→ **Your goal**
Identify every line in the records below that contains the word "enter", and reproduce each one.

(Rendered images with source text)
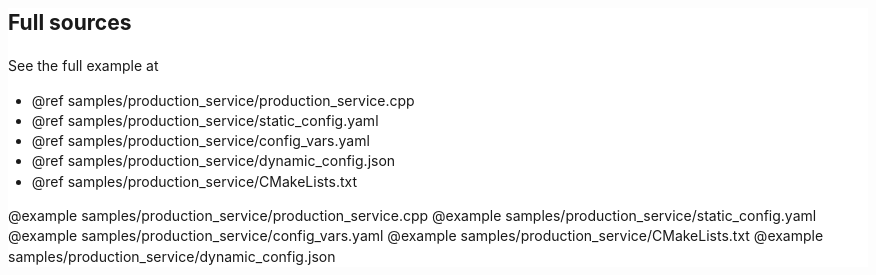 ## Full sources

See the full example at 
* @ref samples/production_service/production_service.cpp
* @ref samples/production_service/static_config.yaml
* @ref samples/production_service/config_vars.yaml
* @ref samples/production_service/dynamic_config.json
* @ref samples/production_service/CMakeLists.txt

@example samples/production_service/production_service.cpp
@example samples/production_service/static_config.yaml
@example samples/production_service/config_vars.yaml
@example samples/production_service/CMakeLists.txt
@example samples/production_service/dynamic_config.json
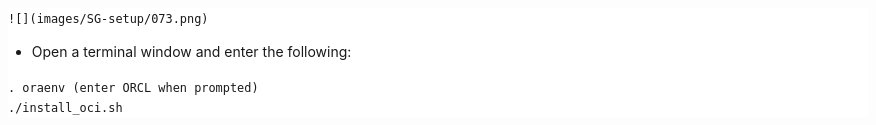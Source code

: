	![](images/SG-setup/073.png)

-	Open a terminal window and enter the following:
```
. oraenv (enter ORCL when prompted)
./install_oci.sh
```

→ **Written response**
-	Open a terminal window and enter the following:
. oraenv (enter ORCL when prompted)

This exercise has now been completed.